Egypt’s persistence to implement the project shows that Cairo pays no attention to the adverse impacts of such a move on the country’s environment and the destruction of Palestinian water resources in the area, the Palestinian official said.
Banna went on to say that the Egyptian government knows that it has destroyed most of the tunnels in the past few years, stressing that the execution of the project, which involves making salt water ponds across the border, will harm underground resources of drinking water utilized by Palestinians.
The statement said that the Egyptian project seriously jeopardizes Palestinian economic resources, and is in violation of common border rights.
The Palestinian official called on Egyptian officials and organizations as well as Arab organizations, including the Arab League, to intervene and stop implementation of the Egyptian project.
Over the past few weeks, Egyptian bulldozers and diggers have been working on the Egyptian side of the border with the Gaza Strip, pressing ahead with the project to flood the border area.
In mid-June, the Egyptian military said Cairo had demolished nearly 1,430 underground tunnels in 18 months.
The Egyptian army claims that the tunnels are “used by terrorists and criminals” to smuggle weapons to militants in the Sinai Peninsula.

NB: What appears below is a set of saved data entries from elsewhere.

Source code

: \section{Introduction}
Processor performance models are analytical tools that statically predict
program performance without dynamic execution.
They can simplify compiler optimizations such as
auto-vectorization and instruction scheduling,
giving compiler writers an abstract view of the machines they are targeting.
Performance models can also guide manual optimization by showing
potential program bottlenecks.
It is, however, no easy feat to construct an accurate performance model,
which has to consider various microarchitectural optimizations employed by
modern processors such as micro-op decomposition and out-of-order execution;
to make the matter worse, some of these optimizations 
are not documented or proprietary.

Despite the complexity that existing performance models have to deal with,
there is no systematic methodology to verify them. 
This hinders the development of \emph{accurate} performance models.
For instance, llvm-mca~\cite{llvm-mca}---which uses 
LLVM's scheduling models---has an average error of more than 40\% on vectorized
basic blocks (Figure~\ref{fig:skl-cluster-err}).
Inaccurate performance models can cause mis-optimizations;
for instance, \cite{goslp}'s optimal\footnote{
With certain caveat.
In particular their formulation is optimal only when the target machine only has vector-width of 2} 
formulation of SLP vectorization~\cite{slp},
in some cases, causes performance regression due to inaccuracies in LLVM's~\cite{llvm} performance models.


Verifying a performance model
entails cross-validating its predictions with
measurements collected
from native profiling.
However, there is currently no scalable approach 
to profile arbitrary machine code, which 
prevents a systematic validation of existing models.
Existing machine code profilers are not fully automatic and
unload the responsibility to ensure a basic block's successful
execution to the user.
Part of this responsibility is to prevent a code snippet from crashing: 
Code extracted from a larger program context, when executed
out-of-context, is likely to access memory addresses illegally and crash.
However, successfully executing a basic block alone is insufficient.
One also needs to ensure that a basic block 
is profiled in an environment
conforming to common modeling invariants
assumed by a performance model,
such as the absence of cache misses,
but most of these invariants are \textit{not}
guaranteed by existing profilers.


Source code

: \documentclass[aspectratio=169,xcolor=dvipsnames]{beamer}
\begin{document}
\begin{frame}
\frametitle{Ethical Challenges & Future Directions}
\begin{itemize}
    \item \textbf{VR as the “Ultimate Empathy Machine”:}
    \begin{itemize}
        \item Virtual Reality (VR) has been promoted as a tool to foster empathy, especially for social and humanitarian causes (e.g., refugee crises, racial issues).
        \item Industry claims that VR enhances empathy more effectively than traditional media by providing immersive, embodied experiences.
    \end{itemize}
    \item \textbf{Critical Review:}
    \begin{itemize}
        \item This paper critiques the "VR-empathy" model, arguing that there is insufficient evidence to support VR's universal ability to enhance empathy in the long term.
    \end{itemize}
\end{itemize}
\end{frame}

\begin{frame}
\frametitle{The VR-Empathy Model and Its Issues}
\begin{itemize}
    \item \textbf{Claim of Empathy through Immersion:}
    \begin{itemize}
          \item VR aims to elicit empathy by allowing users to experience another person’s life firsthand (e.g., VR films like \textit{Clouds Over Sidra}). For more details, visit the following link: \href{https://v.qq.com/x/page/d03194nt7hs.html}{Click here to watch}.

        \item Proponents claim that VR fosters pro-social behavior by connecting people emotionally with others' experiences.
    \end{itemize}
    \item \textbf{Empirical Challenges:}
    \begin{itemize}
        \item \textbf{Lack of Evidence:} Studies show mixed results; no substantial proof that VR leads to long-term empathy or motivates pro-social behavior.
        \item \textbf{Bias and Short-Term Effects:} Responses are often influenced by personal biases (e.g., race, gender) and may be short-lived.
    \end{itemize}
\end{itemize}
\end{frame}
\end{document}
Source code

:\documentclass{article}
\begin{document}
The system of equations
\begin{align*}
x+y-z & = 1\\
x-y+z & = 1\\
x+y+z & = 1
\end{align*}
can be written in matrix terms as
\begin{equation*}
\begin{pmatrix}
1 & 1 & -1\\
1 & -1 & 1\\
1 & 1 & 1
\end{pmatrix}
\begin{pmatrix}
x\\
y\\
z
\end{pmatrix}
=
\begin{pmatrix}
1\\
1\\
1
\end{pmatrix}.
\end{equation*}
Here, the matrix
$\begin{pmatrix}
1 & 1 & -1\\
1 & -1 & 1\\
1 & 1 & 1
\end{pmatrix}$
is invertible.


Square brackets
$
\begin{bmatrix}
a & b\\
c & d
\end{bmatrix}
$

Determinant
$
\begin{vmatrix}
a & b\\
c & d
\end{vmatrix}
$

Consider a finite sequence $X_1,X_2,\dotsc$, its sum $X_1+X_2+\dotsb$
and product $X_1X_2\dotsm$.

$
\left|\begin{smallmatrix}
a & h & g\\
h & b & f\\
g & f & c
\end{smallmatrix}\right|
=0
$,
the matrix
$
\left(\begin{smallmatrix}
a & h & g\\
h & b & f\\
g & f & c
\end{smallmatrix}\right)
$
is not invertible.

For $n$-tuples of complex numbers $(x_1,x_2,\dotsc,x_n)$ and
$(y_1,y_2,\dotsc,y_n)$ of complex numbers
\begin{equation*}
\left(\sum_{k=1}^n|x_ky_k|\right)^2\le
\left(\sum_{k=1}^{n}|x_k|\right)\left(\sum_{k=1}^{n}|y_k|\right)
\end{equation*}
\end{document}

The World Food Program (WFP), however, said in a report in February 2014 that the tunnels have represented “the main supply and commercial trade route for goods into Gaza” since 2007.
Dozens of people, mostly Palestinians, have lost their lives during the destruction of tunnels, which has intensified since the 2013 ouster of former Egyptian President Mohamed Morsi.
The coastal strip has been under the Israeli air, sea and land blockade since 2007, a situation that has caused a decline in the standards of living, unprecedented levels of unemployment and unrelenting poverty.